## EXERCISE PROMPT
Transcribe the stretch of entries below from the line with "The stopping condition" through the line with "favoring the ones", exactly and with both ends included; leave out all other lines.
START RECORDS
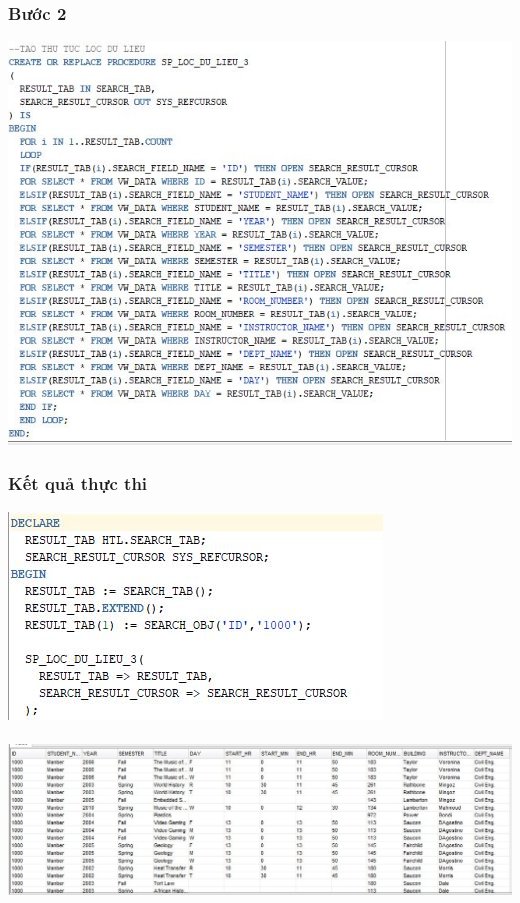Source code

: \documentclass[12pt,a4paper]{report}
\begin{document}
\subsubsection{Bước 2}
\includegraphics[scale=.92]{b3o2.jpg}
\subsubsection{Kết quả thực thi}
\includegraphics[scale=1]{rb3o.jpg}\\\\
\includegraphics[scale=.55]{kb3o.jpg}
\end{document}
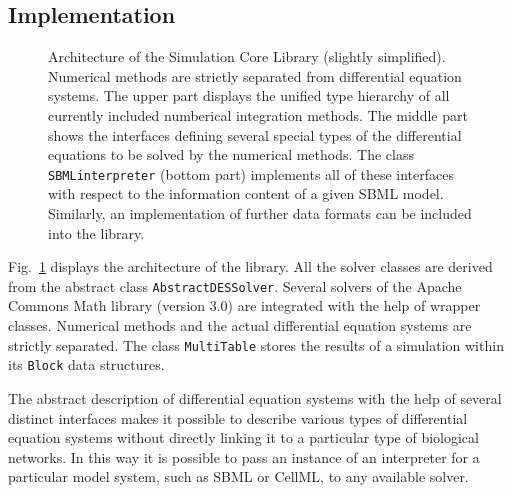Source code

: \documentclass{bioinfo}
\newcommand{\AbstractDESSolver}{\texttt{Abstract\-DES\-Solver}}
\newcommand{\SBMLinterpreter}{\texttt{SBML\-interpreter}}
\newcommand{\MultiTable}{\texttt{Multi\-Table}}
\newcommand{\Block}{\texttt{Block}}
\begin{document}
\begin{methods}
\section{Implementation}
\begin{figure}
\caption[Architecture of the Simulation Core Library]{Architecture of
the Simulation Core Library (slightly simplified). Numerical methods are
strictly separated from differential equation systems. The upper part displays
the unified type hierarchy of all currently included numberical integration
methods. The middle part shows the interfaces defining several
special types of the differential equations to be solved by the numerical
methods.
The class \SBMLinterpreter{} (bottom part) implements all of these interfaces
with respect to the information content of a given SBML model. Similarly, an
implementation of further data formats can be included into the library.}
\label{fig:Architecture}
\end{figure}
Fig.~\ref{fig:Architecture} displays the architecture of the library. All the
solver classes are derived from the abstract class \AbstractDESSolver.
Several solvers of the Apache Commons Math library (version 3.0) are integrated
with the help of wrapper classes. Numerical methods and the actual differential
equation systems are strictly separated. The class \MultiTable{} stores the
results of a simulation within its \Block{} data structures. 

The abstract description of differential equation systems with the help of
several distinct interfaces makes it possible to describe various types of
differential equation systems without directly linking it to a particular type
of biological networks. In this way it is possible to pass an instance of an
interpreter for a particular model system, such as SBML or CellML, to any
available solver.


\end{methods}
\end{document}
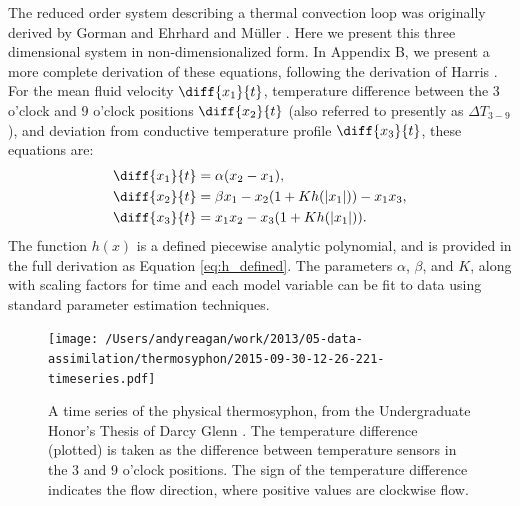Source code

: The reduced order system describing a thermal convection loop was originally derived by Gorman \cite{gorman1986} and Ehrhard and M\"{u}ller \cite{ehrhard1990dynamical}.
Here we present this three dimensional system in non-dimensionalized form.
In Appendix B, we present a more complete derivation of these equations, following the derivation of Harris \cite{harris2011predicting}.
For the mean fluid velocity $\diff{x_1}{t}$, temperature difference between the 3 o'clock and 9 o'clock positions $\diff{x_2}{t}$ (also referred to presently as $\Delta T_{3-9}$), and deviation from conductive temperature profile $\diff{x_3}{t}$, these equations are:
\begin{align}
& \diff{x_1}{t} = \alpha (x_2 - x_1),\\
& \diff{x_2}{t} = \beta x_1 - x_2 (1 + Kh(|x_1|)) - x_1x_3,\\
  & \diff{x_3}{t} = x_1x_2 - x_3 (1 + Kh(|x_1|)) .\end{align}
The function $h(x)$ is a defined piecewise analytic polynomial, and is provided in the full derivation as Equation \ref{eq:h_defined}.
The parameters $\alpha$, $\beta$, and $K$, along with scaling factors for time and each model variable can be fit to data using standard parameter estimation techniques.

\begin{figure}[h!]
  \centering
  \texttt{[image: /Users/andyreagan/work/2013/05-data-assimilation/thermosyphon/2015-09-30-12-26-221-timeseries.pdf]}
  \caption[A time series of the physical thermosyphon, from the Undergraduate Honor's Thesis of Darcy Glenn {\protect \cite{glenn2013}}]{
    A time series of the physical thermosyphon, from the Undergraduate Honor's Thesis of Darcy Glenn {\protect \cite{glenn2013}}.
    The temperature difference (plotted) is taken as the difference between temperature sensors in the 3 and 9 o'clock positions.
    The sign of the temperature difference indicates the flow direction, where positive values are clockwise flow.
  }
  \label{fig:thermosyphon-physical-timeseries}
\end{figure}


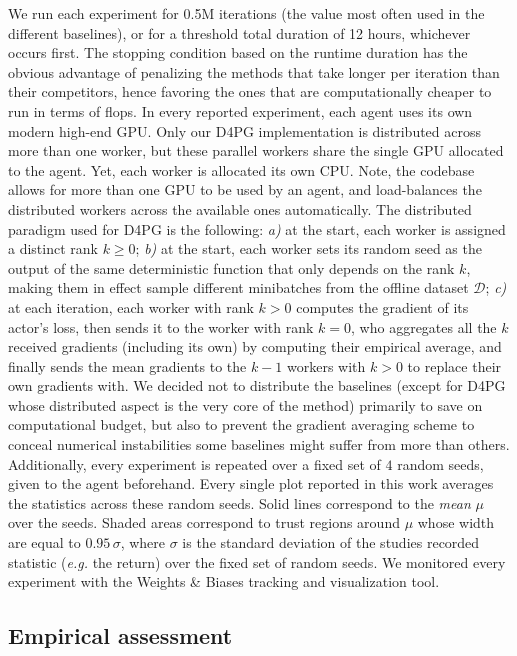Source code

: We run each experiment for 0.5M iterations (the value most often used in the different baselines),
or for a threshold total duration of 12 hours, whichever occurs first.
The stopping condition based on the runtime duration has the obvious advantage of penalizing
the methods that take longer per iteration than their competitors, hence
favoring the ones that are computationally cheaper to run in terms of flops.
In every reported experiment, each agent uses its own modern high-end GPU.
Only our D4PG implementation is distributed across more than one worker, but these parallel workers share the
single GPU allocated to the agent. Yet, each worker is allocated its own CPU.
Note, the codebase allows for more than one GPU to be used by an agent, and load-balances
the distributed workers across the available ones automatically.
The distributed paradigm used for D4PG is the following:
\textit{a)} at the start, each worker is assigned a distinct rank $k \geq 0$;
\textit{b)} at the start, each worker sets its random seed as the output of the same deterministic function
that only depends on the rank $k$, making them in effect sample different minibatches
from the offline dataset $\mathcal{D}$;
\textit{c)} at each iteration, each worker with rank $k>0$ computes the gradient of its actor's loss,
then sends it to the worker with rank $k=0$, who aggregates all the $k$ received gradients
(including its own) by computing their empirical average, and finally sends the mean gradients to the
$k-1$ workers with $k>0$ to replace their own gradients with. We decided not to distribute the baselines
(except for D4PG whose distributed aspect is the very core of the method)
primarily to save on computational budget, but also to prevent the gradient averaging scheme to
conceal numerical instabilities some baselines might suffer from more than others.
Additionally, every experiment is repeated over a fixed set of $4$ random seeds, given to the agent beforehand.
Every single plot reported in this work averages the statistics across these random seeds.
Solid lines correspond to the \emph{mean} $\mu$ over the seeds.
Shaded areas correspond to trust regions around $\mu$ whose width are equal to $0.95 \, \sigma$,
where $\sigma$ is the standard deviation of the studies recorded statistic
(\textit{e.g.} the return) over the fixed set of random seeds.
We monitored every experiment with the Weights \& Biases \cite{Biewald2020-wb} tracking and visualization tool.

\subsection{Empirical assessment}
\label{experimentalassessment}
END RECORDS
## RESPONSE TO THIS EXERCISE
The stopping condition based on the runtime duration has the obvious advantage of penalizing
the methods that take longer per iteration than their competitors, hence
favoring the ones that are computationally cheaper to run in terms of flops.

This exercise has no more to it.